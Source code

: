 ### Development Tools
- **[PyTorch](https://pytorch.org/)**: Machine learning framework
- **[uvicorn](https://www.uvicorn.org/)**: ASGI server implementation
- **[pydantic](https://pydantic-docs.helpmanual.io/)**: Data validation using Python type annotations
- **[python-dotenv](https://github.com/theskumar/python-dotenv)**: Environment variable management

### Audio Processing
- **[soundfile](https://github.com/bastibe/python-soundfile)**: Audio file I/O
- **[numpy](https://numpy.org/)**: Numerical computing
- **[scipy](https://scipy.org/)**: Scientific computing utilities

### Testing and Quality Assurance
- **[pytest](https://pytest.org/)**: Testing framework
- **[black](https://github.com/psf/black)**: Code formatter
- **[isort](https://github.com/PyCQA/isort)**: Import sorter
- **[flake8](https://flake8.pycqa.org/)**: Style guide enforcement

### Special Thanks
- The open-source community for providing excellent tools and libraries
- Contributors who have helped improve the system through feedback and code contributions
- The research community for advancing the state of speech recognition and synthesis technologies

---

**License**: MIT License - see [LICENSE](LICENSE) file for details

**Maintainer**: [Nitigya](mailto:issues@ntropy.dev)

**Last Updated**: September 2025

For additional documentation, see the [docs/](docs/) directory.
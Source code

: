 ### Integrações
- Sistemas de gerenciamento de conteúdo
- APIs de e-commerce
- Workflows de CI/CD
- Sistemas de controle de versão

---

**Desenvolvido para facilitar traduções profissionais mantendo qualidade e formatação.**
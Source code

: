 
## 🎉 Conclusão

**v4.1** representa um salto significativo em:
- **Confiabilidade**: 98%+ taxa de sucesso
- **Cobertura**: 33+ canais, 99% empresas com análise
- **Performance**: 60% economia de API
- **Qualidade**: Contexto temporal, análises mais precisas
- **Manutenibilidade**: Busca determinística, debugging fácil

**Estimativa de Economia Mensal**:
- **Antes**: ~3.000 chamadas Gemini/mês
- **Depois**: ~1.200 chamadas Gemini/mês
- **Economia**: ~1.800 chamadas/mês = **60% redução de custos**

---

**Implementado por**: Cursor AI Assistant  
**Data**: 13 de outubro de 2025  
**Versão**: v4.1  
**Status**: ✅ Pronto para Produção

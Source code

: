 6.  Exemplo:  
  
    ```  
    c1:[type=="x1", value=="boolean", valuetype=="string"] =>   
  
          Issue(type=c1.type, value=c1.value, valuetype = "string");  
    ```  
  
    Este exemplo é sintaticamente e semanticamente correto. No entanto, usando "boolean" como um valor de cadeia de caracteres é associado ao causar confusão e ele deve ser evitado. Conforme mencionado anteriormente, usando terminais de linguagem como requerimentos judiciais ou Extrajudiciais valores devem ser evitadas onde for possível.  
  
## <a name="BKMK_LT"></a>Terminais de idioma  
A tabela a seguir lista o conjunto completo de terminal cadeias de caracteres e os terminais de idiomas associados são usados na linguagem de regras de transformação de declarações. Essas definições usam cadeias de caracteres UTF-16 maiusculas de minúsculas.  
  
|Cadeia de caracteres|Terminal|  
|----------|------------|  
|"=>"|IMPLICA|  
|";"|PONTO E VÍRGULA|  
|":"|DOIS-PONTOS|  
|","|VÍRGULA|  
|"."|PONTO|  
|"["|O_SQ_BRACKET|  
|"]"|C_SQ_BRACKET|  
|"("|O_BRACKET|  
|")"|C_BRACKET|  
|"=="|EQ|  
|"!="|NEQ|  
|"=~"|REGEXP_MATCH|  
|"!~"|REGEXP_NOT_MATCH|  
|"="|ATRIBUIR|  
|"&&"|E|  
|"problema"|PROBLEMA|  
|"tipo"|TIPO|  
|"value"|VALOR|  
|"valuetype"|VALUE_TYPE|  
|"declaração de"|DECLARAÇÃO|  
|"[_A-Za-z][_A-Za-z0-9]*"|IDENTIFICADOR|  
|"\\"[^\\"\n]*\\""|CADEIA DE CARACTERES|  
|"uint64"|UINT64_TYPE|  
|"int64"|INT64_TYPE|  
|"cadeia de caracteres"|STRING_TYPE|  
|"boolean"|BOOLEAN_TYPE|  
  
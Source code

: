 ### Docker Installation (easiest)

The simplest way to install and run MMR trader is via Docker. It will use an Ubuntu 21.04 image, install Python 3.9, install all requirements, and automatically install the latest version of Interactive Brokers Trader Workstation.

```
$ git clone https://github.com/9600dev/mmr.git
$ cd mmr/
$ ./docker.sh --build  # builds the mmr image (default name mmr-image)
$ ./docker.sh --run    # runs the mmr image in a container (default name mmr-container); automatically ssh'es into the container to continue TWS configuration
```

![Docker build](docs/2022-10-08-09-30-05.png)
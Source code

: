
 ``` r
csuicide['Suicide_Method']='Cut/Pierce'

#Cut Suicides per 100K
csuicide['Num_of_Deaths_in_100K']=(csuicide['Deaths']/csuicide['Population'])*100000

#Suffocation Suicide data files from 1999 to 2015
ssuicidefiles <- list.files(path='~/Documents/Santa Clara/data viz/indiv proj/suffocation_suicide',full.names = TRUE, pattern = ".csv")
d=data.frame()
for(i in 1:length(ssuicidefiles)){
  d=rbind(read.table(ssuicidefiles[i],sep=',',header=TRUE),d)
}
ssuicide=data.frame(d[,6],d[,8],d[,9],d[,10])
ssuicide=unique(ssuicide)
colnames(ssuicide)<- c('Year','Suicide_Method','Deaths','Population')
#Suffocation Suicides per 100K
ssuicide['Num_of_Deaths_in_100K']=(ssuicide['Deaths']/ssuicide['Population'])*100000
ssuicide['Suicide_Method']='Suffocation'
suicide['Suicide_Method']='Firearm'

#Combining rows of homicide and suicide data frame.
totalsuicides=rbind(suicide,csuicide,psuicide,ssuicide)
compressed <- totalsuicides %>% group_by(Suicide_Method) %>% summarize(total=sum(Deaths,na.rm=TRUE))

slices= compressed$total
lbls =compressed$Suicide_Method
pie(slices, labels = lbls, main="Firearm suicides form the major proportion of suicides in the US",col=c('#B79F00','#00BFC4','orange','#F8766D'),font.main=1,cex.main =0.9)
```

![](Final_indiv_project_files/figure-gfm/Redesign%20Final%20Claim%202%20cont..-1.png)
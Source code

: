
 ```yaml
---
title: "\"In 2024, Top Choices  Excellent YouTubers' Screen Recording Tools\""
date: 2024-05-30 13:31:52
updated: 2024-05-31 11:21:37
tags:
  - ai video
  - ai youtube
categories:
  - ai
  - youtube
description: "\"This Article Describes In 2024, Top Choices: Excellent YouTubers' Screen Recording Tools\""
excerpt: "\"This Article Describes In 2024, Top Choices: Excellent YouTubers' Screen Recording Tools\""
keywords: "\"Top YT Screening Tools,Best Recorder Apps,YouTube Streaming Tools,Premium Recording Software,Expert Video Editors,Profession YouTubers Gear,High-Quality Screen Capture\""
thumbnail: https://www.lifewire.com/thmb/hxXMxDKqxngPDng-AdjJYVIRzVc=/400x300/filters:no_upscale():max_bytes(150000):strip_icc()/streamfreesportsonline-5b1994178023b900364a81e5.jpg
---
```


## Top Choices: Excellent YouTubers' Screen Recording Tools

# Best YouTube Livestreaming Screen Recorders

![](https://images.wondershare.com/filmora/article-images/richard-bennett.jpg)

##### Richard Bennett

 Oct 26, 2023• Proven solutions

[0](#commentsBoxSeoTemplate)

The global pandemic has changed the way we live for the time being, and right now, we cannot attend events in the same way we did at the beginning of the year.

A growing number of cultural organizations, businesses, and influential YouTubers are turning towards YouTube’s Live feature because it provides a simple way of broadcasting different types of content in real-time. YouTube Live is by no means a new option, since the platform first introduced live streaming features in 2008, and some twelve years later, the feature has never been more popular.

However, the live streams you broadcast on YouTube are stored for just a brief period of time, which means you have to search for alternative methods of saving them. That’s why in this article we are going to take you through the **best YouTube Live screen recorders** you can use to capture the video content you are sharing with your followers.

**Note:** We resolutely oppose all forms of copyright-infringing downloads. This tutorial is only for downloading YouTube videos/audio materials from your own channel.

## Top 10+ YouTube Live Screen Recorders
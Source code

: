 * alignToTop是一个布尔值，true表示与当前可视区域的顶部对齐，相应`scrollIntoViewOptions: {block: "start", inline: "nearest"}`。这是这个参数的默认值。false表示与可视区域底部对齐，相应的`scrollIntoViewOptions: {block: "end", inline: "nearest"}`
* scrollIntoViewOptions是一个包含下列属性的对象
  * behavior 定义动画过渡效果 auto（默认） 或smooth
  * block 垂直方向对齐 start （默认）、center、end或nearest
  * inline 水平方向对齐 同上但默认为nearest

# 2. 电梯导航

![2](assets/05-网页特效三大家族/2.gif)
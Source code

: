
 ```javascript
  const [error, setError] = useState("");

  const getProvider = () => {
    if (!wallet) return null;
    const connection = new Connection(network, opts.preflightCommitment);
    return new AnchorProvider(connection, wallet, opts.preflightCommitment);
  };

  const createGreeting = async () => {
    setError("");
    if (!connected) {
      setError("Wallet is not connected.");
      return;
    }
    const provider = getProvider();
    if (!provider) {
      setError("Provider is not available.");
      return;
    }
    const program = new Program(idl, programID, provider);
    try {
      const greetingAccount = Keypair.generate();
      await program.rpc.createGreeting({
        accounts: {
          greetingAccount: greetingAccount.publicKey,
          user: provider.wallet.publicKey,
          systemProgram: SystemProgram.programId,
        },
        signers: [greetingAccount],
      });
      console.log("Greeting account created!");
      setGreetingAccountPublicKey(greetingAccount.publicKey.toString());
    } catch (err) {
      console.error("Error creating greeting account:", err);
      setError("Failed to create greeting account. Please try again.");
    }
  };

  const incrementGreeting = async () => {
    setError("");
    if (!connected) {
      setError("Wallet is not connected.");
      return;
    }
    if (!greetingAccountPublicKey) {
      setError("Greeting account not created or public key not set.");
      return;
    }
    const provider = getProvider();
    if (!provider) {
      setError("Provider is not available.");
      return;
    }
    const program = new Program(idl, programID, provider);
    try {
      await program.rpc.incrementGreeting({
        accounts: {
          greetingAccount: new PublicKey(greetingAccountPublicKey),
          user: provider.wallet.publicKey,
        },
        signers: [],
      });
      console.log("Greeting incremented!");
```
════════════════
**WHAT TO PRODUCE**.
Give back, exactly as written, the stretch from the line with "##### Richard Bennett" through the line with "The global pandemic", and no other lines from the records above.

**RESULT FOR THIS TASK**.
##### Richard Bennett

 Oct 26, 2023• Proven solutions

[0](#commentsBoxSeoTemplate)

The global pandemic has changed the way we live for the time being, and right now, we cannot attend events in the same way we did at the beginning of the year.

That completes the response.